Dataset entries:
★ ★ ★ ★ ★

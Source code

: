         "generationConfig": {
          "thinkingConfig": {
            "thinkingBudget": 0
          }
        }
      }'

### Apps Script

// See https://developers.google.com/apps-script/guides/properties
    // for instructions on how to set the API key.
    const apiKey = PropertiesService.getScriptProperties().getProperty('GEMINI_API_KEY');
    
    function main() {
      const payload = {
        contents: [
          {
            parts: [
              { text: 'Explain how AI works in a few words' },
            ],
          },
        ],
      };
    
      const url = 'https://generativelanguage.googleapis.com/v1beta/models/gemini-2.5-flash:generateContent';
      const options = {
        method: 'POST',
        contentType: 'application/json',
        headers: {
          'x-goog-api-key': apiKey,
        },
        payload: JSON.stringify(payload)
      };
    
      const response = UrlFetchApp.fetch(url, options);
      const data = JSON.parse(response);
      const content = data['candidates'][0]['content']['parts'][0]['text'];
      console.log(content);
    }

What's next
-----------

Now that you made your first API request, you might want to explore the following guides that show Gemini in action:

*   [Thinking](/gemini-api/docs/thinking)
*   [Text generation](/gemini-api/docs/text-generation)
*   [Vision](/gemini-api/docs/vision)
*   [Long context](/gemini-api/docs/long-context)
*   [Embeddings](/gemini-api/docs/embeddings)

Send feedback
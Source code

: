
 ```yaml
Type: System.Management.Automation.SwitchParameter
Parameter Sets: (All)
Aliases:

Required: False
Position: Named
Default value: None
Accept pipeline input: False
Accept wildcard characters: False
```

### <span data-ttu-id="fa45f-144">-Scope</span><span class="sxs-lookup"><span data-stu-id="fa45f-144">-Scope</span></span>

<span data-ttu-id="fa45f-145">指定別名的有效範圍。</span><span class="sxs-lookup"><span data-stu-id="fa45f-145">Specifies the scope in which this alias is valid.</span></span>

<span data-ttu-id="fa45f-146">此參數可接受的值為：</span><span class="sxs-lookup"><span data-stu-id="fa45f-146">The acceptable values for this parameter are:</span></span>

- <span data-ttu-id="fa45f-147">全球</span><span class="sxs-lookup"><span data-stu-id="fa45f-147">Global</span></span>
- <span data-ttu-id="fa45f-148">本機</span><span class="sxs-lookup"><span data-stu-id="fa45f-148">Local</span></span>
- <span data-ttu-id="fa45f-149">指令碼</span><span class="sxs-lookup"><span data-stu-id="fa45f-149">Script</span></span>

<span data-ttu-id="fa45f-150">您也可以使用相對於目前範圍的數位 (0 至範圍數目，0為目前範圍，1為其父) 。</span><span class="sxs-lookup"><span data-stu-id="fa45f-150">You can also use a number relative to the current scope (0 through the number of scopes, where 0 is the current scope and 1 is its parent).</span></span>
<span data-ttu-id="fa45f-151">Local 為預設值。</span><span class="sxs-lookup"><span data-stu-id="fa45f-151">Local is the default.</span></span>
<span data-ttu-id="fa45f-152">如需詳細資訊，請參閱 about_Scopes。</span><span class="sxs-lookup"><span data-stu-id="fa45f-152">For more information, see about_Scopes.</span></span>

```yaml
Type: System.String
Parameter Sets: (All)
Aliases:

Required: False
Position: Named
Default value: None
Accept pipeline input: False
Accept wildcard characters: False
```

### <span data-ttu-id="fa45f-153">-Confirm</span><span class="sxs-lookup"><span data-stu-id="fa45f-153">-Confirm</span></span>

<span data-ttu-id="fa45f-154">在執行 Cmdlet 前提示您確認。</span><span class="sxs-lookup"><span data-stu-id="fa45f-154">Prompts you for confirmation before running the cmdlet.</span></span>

★ ★ ★ ★ ★

Problem to solve
Retype the data. Keep every word as it stands.

Result of this task
Source code

:         "generationConfig": {
          "thinkingConfig": {
            "thinkingBudget": 0
          }
        }
      }'

### Apps Script

// See https://developers.google.com/apps-script/guides/properties
    // for instructions on how to set the API key.
    const apiKey = PropertiesService.getScriptProperties().getProperty('GEMINI_API_KEY');
    
    function main() {
      const payload = {
        contents: [
          {
            parts: [
              { text: 'Explain how AI works in a few words' },
            ],
          },
        ],
      };
    
      const url = 'https://generativelanguage.googleapis.com/v1beta/models/gemini-2.5-flash:generateContent';
      const options = {
        method: 'POST',
        contentType: 'application/json',
        headers: {
          'x-goog-api-key': apiKey,
        },
        payload: JSON.stringify(payload)
      };
    
      const response = UrlFetchApp.fetch(url, options);
      const data = JSON.parse(response);
      const content = data['candidates'][0]['content']['parts'][0]['text'];
      console.log(content);
    }

What's next
-----------

Now that you made your first API request, you might want to explore the following guides that show Gemini in action:

*   [Thinking](/gemini-api/docs/thinking)
*   [Text generation](/gemini-api/docs/text-generation)
*   [Vision](/gemini-api/docs/vision)
*   [Long context](/gemini-api/docs/long-context)
*   [Embeddings](/gemini-api/docs/embeddings)

Send feedback
Source code

:
 ```yaml
Type: System.Management.Automation.SwitchParameter
Parameter Sets: (All)
Aliases:

Required: False
Position: Named
Default value: None
Accept pipeline input: False
Accept wildcard characters: False
```

### <span data-ttu-id="fa45f-144">-Scope</span><span class="sxs-lookup"><span data-stu-id="fa45f-144">-Scope</span></span>

<span data-ttu-id="fa45f-145">指定別名的有效範圍。</span><span class="sxs-lookup"><span data-stu-id="fa45f-145">Specifies the scope in which this alias is valid.</span></span>

<span data-ttu-id="fa45f-146">此參數可接受的值為：</span><span class="sxs-lookup"><span data-stu-id="fa45f-146">The acceptable values for this parameter are:</span></span>

- <span data-ttu-id="fa45f-147">全球</span><span class="sxs-lookup"><span data-stu-id="fa45f-147">Global</span></span>
- <span data-ttu-id="fa45f-148">本機</span><span class="sxs-lookup"><span data-stu-id="fa45f-148">Local</span></span>
- <span data-ttu-id="fa45f-149">指令碼</span><span class="sxs-lookup"><span data-stu-id="fa45f-149">Script</span></span>

<span data-ttu-id="fa45f-150">您也可以使用相對於目前範圍的數位 (0 至範圍數目，0為目前範圍，1為其父) 。</span><span class="sxs-lookup"><span data-stu-id="fa45f-150">You can also use a number relative to the current scope (0 through the number of scopes, where 0 is the current scope and 1 is its parent).</span></span>
<span data-ttu-id="fa45f-151">Local 為預設值。</span><span class="sxs-lookup"><span data-stu-id="fa45f-151">Local is the default.</span></span>
<span data-ttu-id="fa45f-152">如需詳細資訊，請參閱 about_Scopes。</span><span class="sxs-lookup"><span data-stu-id="fa45f-152">For more information, see about_Scopes.</span></span>

```yaml
Type: System.String
Parameter Sets: (All)
Aliases:

Required: False
Position: Named
Default value: None
Accept pipeline input: False
Accept wildcard characters: False
```

### <span data-ttu-id="fa45f-153">-Confirm</span><span class="sxs-lookup"><span data-stu-id="fa45f-153">-Confirm</span></span>

<span data-ttu-id="fa45f-154">在執行 Cmdlet 前提示您確認。</span><span class="sxs-lookup"><span data-stu-id="fa45f-154">Prompts you for confirmation before running the cmdlet.</span></span>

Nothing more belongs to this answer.